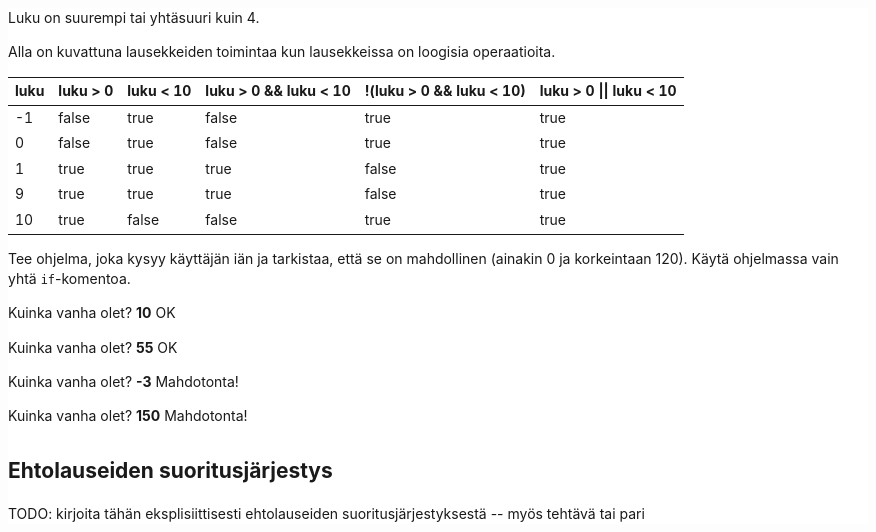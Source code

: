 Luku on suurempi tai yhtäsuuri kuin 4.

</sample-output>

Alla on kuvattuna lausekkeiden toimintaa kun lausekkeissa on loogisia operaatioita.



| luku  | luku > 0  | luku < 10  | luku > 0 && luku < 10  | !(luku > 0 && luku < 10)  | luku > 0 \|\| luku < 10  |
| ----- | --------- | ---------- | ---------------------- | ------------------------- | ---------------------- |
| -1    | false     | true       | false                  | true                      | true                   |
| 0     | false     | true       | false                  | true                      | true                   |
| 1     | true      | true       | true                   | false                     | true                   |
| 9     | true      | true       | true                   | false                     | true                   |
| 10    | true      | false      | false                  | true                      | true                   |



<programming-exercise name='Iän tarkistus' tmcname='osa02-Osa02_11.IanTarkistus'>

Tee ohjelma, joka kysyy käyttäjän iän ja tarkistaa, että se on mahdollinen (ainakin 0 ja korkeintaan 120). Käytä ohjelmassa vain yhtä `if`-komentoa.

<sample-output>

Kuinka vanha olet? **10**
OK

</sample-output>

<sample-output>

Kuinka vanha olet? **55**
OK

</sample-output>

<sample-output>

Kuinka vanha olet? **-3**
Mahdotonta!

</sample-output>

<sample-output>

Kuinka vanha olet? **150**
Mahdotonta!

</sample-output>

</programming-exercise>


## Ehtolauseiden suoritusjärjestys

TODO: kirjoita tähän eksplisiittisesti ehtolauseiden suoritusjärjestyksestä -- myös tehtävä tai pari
################
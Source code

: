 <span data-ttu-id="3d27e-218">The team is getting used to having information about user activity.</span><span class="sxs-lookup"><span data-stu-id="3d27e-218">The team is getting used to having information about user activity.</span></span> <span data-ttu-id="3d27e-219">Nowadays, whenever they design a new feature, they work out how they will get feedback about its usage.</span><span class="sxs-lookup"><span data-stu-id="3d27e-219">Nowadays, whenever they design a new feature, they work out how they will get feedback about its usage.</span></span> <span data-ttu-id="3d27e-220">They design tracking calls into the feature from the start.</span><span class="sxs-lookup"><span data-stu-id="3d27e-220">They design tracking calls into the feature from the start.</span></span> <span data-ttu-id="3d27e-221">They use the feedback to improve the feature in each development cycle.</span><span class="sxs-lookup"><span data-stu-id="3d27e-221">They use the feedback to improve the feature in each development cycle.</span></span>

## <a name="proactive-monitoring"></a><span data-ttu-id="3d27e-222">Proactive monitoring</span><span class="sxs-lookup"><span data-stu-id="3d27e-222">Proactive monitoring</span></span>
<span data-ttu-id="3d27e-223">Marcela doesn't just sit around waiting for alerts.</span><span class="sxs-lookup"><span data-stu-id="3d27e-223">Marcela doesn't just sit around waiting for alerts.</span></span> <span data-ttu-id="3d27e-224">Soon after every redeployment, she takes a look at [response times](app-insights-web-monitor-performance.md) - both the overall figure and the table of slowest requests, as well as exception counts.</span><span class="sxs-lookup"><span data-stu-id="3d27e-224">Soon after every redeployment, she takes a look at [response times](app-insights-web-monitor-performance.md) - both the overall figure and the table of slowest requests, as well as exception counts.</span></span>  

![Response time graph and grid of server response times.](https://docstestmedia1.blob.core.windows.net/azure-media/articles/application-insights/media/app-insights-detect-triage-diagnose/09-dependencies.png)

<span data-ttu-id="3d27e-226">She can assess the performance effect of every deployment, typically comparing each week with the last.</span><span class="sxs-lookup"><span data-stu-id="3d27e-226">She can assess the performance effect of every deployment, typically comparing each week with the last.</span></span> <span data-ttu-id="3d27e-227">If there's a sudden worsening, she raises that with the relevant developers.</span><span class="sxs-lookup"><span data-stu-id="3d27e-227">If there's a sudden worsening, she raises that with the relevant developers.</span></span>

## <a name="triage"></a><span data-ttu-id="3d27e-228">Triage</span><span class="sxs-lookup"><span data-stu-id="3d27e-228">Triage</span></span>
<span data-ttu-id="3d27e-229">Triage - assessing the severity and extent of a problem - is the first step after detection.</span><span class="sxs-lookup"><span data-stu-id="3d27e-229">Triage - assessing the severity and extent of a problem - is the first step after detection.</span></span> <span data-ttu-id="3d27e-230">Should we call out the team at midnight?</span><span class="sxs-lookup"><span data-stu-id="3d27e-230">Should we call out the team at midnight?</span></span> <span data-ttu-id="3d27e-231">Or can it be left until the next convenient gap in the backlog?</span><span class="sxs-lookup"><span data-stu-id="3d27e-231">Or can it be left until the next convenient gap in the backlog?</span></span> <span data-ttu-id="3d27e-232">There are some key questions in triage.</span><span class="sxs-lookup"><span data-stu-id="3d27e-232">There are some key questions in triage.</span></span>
################
▶ [Exercise instructions]: Return exactly the lines above from the line that has "Kuinka vanha olet? **10**" through the line that has "TODO: kirjoita tähän", inclusive, and nothing else.

▶ [Written solution]:
Kuinka vanha olet? **10**
OK

</sample-output>

<sample-output>

Kuinka vanha olet? **55**
OK

</sample-output>

<sample-output>

Kuinka vanha olet? **-3**
Mahdotonta!

</sample-output>

<sample-output>

Kuinka vanha olet? **150**
Mahdotonta!

</sample-output>

</programming-exercise>


## Ehtolauseiden suoritusjärjestys

TODO: kirjoita tähän eksplisiittisesti ehtolauseiden suoritusjärjestyksestä -- myös tehtävä tai pari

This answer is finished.